Deputada Coronel Fernanda (PL-MT) propõe novas regras para demarcação de terras indígenas

Deputada Coronel Fernanda (PL-MT) – Foto: Zeca Ribeiro/Câmara dos Deputados
Deputada Coronel Fernanda (PL-MT) – Foto: Zeca Ribeiro/Câmara dos Deputados

Autora Coronel Fernanda (PL-MT) defende transparência e indenização justa em processos de demarcação

Brasília – A Comissão de Agricultura, Pecuária, Abastecimento e Desenvolvimento Rural da Câmara dos Deputados aprovou o Projeto de Lei 6093/23, de autoria da deputada Coronel Fernanda (PL-MT), que estabelece novas regras para a demarcação de terras indígenas, repetindo dispositivos já previstos na Lei do Marco Temporal.

Pela proposta, serão consideradas tradicionalmente ocupadas pelos indígenas, na data da promulgação da Constituição, apenas as terras que fossem, simultaneamente:

  • habitadas em caráter permanente;
  • utilizadas para atividades produtivas;
  • imprescindíveis à preservação dos recursos ambientais necessários ao bem-estar da comunidade;
  • essenciais à reprodução física e cultural, segundo usos, costumes e tradições.

Transparência e participação no processo

O parecer aprovado, relatado pelo deputado Alceu Moreira (MDB-RS), determina que os grupos técnicos responsáveis pelos estudos de demarcação sejam contratados por licitação, garantindo maior transparência.

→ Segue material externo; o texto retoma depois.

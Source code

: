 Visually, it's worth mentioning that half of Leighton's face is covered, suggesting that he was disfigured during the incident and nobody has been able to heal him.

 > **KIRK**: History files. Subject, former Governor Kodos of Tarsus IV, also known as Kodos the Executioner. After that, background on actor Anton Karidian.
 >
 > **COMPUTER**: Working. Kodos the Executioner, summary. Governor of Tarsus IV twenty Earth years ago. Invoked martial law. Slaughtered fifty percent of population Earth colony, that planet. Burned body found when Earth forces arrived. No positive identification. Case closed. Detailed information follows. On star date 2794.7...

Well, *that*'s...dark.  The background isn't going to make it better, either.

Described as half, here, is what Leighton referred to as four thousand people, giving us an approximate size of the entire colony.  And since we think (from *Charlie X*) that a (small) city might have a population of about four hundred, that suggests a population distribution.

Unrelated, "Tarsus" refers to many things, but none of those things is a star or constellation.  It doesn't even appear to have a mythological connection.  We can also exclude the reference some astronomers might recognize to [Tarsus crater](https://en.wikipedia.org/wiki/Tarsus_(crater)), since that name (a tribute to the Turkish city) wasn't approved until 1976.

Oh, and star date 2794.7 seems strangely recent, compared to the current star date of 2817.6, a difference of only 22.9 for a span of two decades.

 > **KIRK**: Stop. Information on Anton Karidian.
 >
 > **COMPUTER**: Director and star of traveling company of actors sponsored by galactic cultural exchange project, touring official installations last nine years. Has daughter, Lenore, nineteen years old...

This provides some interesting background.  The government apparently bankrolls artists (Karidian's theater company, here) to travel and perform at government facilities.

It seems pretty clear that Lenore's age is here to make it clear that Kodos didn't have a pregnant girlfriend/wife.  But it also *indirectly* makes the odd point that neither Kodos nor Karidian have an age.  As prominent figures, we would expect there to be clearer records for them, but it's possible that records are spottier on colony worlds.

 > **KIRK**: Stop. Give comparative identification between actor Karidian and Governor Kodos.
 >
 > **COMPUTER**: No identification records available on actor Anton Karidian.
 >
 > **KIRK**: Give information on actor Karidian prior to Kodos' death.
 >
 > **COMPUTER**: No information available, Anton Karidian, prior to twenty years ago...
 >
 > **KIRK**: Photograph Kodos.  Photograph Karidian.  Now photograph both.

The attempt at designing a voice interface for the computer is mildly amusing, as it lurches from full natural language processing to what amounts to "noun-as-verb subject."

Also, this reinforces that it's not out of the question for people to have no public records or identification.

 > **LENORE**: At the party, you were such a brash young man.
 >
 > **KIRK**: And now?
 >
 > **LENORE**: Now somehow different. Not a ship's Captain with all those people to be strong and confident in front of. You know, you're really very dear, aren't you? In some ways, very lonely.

O grupo técnico será composto por antropólogos, engenheiros agrônomos e agrimensores, historiadores, servidores da Funai, representantes municipais, parlamentares estaduais e municipais, além de representantes dos ocupantes das áreas em disputa. O prazo para conclusão dos pareceres será de até seis meses, prorrogável uma vez.

Indenização integral

A proposta inova ao prever que a indenização seja feita não apenas sobre as benfeitorias de boa-fé, mas também sobre a terra nua, garantindo compensação justa ao proprietário antes da conclusão da demarcação.

Próximos passos

O projeto seguirá para análise, em caráter conclusivo, pelas comissões da Amazônia e dos Povos Originários e Tradicionais; de Finanças e Tributação; e de Constituição e Justiça e de Cidadania. Para se tornar lei, precisa ainda ser aprovado pela Câmara e pelo Senado.